I'm trying to compute an (s-t) maximum flow through a network which includes a number of arc pairs ((u,v), (v,u)) that have equal, negative capacities (weights). I'm not aware of any efficient algorithms that solve this problem directly, so I am trying to think of a way to transform the problem so that it can be passed to standard max-flow algorithms that assume all arc capacities are non-negative.
The only hint I could find online was a question in a 1999 homework assignment which asks students to "Show how to reduce the problem of maximum flow with possibly negative capacities to two maximum flow problems both with nonnegative capacities." (The original can be seen here: http://www.cs.cmu.edu/afs/cs/academic/class/15750-s99/www/homeworks/hw4.ps )
How can this be done?
Edit #1: I should explain the origin of these ((u,v),(v,u)) pairs.
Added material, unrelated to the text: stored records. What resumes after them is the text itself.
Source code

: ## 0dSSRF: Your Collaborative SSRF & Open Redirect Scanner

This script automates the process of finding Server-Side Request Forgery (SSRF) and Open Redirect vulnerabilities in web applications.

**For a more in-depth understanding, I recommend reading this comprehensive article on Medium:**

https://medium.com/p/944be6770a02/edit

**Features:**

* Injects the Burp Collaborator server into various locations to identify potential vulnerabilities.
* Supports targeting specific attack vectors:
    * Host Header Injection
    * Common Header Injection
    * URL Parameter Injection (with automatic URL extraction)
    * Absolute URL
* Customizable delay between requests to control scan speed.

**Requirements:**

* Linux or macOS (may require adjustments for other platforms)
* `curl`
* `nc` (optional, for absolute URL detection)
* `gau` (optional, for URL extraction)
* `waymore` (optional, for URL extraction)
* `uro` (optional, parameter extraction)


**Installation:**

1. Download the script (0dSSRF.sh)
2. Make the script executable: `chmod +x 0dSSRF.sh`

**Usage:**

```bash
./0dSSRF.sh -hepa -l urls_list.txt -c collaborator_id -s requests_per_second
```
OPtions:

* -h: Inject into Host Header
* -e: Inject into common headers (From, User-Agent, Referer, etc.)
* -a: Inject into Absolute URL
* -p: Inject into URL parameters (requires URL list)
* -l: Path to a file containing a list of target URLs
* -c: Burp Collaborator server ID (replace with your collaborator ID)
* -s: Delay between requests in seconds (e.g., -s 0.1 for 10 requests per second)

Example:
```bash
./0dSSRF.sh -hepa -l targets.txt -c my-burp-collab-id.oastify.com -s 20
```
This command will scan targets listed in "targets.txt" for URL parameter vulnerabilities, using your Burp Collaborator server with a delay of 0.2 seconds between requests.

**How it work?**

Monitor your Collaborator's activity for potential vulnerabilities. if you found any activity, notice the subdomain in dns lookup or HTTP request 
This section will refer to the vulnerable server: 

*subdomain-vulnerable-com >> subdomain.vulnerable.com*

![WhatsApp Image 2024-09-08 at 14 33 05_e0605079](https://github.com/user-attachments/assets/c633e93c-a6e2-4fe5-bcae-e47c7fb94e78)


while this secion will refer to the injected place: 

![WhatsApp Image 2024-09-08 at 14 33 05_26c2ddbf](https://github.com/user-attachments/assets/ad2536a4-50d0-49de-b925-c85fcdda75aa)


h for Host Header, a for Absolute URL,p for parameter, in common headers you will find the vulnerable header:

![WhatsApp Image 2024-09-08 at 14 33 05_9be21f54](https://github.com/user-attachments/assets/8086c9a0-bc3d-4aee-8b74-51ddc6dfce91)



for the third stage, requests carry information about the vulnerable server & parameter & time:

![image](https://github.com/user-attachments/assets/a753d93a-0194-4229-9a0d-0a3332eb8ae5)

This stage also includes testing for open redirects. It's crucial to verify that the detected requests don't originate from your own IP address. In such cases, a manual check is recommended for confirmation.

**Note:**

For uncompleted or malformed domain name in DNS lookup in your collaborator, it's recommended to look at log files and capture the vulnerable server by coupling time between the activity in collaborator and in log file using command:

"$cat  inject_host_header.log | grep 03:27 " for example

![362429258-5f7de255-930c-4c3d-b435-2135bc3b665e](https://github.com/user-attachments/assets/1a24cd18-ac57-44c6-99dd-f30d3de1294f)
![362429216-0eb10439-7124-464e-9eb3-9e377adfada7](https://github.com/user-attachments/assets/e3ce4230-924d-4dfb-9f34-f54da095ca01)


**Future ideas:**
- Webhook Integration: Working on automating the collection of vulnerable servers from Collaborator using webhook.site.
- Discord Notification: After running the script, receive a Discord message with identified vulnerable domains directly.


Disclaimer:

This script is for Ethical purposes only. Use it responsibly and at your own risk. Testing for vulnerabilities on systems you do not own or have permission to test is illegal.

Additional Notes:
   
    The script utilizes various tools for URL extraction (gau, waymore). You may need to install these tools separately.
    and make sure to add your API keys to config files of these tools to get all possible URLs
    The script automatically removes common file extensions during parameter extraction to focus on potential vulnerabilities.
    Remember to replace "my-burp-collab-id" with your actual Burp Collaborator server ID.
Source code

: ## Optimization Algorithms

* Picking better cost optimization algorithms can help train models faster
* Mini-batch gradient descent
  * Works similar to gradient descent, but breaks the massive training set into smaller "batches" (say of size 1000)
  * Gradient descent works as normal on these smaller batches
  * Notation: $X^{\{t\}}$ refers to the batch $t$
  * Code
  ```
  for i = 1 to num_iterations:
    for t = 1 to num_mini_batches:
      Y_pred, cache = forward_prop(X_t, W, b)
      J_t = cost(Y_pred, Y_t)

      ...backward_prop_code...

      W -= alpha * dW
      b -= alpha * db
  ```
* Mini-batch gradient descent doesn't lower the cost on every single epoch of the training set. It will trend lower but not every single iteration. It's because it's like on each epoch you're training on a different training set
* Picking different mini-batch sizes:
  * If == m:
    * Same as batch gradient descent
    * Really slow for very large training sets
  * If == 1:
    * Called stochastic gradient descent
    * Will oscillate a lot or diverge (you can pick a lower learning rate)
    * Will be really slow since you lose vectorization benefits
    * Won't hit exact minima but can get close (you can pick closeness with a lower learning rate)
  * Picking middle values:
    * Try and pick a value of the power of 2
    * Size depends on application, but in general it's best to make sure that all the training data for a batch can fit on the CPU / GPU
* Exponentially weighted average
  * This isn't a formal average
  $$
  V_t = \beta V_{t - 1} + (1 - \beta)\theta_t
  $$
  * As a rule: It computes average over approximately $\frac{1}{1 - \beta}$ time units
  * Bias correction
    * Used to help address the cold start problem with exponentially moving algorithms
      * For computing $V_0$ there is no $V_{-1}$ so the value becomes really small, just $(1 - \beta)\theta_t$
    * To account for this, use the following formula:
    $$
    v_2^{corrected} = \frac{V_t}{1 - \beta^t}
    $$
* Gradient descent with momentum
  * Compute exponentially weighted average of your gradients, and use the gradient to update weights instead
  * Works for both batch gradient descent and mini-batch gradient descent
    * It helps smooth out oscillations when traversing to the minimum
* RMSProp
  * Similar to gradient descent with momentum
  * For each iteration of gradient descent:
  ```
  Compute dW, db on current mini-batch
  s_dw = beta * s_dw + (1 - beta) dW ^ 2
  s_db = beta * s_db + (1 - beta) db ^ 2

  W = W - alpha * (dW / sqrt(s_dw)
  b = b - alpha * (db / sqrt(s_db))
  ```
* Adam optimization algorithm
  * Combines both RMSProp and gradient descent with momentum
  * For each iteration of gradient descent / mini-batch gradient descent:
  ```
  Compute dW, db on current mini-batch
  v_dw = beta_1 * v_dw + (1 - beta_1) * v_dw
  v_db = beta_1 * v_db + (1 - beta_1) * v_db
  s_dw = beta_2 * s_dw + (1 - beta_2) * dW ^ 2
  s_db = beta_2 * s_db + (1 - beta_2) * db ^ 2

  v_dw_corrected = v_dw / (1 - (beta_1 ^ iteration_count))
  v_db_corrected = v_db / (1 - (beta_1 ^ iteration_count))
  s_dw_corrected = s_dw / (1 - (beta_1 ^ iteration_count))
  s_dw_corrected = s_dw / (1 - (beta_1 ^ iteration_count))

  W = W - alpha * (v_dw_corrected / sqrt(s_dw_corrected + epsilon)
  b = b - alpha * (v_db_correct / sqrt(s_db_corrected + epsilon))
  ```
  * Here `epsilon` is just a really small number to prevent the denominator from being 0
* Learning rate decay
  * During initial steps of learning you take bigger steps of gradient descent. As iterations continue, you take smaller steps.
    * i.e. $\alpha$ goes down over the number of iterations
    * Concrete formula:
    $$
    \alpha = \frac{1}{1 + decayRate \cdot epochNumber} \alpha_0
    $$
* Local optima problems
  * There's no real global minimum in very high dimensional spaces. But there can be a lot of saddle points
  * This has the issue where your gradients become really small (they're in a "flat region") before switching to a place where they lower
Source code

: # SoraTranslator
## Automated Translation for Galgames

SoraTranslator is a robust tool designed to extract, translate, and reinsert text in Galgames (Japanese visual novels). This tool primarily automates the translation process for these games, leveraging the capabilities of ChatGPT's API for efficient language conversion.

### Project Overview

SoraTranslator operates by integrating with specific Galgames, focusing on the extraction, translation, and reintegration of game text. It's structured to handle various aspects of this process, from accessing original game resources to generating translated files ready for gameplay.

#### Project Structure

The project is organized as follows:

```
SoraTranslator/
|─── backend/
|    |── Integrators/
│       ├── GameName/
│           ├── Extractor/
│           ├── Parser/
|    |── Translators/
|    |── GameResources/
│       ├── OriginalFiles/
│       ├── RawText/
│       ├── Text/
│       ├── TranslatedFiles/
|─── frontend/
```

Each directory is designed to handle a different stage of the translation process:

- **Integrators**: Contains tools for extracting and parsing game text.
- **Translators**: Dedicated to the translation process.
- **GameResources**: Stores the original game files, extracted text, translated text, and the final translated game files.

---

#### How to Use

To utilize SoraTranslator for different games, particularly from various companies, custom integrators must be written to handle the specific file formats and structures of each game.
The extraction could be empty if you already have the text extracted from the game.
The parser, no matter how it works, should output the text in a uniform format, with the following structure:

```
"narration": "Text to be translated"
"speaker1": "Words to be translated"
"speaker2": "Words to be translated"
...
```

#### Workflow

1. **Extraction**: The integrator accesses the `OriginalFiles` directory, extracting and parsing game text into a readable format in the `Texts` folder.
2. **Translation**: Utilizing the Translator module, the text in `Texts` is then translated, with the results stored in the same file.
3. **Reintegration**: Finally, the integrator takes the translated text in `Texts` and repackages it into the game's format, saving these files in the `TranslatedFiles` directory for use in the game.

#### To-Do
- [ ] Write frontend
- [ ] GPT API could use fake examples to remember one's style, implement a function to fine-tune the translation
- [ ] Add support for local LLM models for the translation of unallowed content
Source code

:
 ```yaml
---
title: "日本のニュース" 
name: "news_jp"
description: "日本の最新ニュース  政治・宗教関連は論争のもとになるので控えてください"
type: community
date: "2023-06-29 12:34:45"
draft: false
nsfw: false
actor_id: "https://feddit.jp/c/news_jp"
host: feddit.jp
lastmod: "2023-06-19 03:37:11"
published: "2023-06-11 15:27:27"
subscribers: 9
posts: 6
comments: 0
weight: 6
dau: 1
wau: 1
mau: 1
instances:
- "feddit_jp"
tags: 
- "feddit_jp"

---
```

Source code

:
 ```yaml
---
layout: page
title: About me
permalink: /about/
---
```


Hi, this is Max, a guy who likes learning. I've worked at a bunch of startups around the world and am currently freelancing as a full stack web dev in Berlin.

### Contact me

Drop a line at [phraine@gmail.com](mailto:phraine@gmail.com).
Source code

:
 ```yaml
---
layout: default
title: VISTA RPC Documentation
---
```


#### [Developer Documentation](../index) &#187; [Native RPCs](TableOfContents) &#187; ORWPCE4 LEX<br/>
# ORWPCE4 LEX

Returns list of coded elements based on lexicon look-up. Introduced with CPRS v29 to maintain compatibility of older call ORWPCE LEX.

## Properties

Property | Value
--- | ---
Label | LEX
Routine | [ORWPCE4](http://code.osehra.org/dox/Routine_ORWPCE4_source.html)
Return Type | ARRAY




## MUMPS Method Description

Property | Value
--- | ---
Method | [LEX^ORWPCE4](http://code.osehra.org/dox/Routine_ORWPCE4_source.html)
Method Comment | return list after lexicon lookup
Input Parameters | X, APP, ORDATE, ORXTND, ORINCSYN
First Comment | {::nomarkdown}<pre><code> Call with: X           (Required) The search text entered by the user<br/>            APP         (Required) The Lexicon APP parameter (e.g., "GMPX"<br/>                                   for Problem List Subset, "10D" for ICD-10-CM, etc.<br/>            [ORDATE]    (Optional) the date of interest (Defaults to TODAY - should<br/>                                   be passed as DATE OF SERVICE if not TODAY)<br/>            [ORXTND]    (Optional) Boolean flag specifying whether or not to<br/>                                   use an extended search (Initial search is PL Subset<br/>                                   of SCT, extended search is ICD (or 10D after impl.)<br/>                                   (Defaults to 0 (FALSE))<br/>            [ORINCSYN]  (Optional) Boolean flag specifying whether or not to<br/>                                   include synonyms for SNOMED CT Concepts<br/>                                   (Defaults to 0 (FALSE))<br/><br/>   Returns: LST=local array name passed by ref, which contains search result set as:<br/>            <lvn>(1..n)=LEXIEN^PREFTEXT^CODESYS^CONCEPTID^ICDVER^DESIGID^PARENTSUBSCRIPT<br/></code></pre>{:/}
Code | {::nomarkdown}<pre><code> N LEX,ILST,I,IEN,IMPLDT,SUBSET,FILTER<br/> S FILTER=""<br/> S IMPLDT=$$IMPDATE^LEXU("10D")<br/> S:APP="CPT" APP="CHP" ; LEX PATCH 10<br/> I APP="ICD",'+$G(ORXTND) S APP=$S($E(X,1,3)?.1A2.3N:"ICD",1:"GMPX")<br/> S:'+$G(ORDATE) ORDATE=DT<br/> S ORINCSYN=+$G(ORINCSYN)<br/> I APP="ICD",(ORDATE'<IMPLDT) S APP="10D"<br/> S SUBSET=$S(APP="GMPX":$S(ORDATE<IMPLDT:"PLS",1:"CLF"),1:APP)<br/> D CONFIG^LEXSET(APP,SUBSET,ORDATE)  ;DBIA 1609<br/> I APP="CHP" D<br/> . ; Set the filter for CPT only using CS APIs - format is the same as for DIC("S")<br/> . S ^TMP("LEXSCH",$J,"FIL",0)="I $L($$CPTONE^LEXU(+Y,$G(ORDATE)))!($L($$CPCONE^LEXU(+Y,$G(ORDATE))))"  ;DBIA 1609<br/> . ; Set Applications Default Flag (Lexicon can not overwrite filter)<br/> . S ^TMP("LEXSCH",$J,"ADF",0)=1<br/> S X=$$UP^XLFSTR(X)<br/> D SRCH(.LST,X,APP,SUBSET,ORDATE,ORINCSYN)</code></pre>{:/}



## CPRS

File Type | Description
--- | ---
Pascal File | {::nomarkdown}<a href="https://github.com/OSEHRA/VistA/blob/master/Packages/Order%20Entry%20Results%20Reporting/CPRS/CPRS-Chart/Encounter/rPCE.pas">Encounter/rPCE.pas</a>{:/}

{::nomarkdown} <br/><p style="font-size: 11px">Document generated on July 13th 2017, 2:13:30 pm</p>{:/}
What I am really trying to do is solve an s-t maximum flow in a graph that is essentially undirected. By "essentially undirected" I mean a graph that is undirected except for arcs with source s and target in the undirected graph, and arcs with source in the undirected graph and target t. Of course, this kind of "partially directed" graph must be translated into a normal directed graph for any s-t max flow algorithm. To do this, I am applying the standard transformation of replacing every undirected edge (u<->v) (with weight c) with a pair of directed arcs (u->v) and (v->u) with weight c. Since the original graph sometimes has negative edge weights, these ((u,v),(v,u)) pairs with equal negative weights arise.